> PROBLEM: Print nothing but the lines below starting at the line that holds "enhance and improve" and ending at the line that holds "such that sensor", including both, each exactly as written.

> AVAILABLE DATA:
────────

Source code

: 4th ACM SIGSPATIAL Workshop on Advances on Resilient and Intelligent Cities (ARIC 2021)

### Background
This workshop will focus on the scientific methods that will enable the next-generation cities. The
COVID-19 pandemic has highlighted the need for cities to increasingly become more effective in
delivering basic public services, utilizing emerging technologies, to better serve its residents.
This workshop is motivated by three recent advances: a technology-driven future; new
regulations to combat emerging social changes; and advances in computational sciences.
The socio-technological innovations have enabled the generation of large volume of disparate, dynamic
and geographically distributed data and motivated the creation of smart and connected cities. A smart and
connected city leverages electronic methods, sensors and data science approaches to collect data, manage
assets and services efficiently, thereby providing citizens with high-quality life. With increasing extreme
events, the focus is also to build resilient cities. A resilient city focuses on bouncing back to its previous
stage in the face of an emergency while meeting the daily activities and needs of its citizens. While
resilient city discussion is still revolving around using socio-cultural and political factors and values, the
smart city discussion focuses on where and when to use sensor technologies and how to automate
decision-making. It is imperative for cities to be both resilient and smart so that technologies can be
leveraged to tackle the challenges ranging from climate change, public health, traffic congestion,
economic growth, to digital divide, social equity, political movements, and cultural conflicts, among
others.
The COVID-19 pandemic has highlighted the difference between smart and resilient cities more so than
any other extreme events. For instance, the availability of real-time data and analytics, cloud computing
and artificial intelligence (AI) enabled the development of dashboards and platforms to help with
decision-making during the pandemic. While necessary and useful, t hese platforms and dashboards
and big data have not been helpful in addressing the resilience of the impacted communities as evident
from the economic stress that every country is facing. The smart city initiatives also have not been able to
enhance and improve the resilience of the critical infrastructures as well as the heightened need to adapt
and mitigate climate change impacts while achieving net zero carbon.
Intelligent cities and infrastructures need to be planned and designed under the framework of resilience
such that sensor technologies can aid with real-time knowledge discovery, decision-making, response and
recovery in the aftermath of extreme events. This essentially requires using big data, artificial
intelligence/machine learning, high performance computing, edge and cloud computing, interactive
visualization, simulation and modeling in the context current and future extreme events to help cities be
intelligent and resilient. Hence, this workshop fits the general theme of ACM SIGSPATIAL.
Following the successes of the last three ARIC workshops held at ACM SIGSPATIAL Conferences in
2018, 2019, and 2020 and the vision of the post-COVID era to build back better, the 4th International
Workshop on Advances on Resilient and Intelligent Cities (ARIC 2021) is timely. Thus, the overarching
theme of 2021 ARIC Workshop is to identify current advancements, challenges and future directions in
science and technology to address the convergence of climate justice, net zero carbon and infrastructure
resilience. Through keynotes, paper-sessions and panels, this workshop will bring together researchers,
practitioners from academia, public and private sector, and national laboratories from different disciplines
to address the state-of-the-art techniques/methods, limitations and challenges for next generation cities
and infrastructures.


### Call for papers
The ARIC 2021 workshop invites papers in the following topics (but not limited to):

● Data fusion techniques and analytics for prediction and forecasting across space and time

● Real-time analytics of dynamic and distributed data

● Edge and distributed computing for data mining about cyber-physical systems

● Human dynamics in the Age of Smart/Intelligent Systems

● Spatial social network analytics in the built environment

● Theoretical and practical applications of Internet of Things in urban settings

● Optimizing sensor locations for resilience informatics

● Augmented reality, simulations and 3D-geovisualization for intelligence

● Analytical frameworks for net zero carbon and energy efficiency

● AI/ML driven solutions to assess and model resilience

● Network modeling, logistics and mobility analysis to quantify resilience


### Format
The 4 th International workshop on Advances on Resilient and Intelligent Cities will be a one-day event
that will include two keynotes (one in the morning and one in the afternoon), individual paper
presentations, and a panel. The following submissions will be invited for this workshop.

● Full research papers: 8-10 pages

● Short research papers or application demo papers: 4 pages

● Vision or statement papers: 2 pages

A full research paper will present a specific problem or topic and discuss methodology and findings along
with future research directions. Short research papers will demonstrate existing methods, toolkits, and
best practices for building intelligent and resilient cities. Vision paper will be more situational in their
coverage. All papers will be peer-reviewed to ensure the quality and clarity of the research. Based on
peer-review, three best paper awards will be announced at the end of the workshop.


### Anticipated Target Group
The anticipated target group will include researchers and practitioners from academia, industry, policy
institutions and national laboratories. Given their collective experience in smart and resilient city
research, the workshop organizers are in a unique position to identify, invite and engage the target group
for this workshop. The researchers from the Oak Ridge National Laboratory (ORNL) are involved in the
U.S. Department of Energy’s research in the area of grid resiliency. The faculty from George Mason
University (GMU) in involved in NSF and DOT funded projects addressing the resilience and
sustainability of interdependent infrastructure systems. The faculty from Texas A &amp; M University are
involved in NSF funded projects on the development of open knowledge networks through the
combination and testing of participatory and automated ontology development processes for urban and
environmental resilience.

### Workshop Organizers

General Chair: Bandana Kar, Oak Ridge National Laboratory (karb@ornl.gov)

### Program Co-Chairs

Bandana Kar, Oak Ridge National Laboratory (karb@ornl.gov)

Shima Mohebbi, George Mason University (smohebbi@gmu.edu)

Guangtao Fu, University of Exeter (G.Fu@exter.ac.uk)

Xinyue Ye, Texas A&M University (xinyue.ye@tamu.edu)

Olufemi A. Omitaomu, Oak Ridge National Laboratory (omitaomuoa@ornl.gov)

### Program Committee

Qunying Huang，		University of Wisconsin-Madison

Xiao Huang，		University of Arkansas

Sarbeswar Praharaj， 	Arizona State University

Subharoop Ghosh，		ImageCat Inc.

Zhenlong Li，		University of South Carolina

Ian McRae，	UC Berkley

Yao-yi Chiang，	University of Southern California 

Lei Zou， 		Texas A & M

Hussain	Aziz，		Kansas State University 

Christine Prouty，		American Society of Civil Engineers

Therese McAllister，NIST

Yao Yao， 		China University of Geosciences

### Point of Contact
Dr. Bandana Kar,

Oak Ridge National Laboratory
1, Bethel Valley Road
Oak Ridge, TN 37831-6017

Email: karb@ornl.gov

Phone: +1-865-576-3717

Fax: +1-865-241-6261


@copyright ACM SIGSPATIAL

────────

> RESPONSE FOR THIS EXERCISE:
enhance and improve the resilience of the critical infrastructures as well as the heightened need to adapt
and mitigate climate change impacts while achieving net zero carbon.
Intelligent cities and infrastructures need to be planned and designed under the framework of resilience
such that sensor technologies can aid with real-time knowledge discovery, decision-making, response and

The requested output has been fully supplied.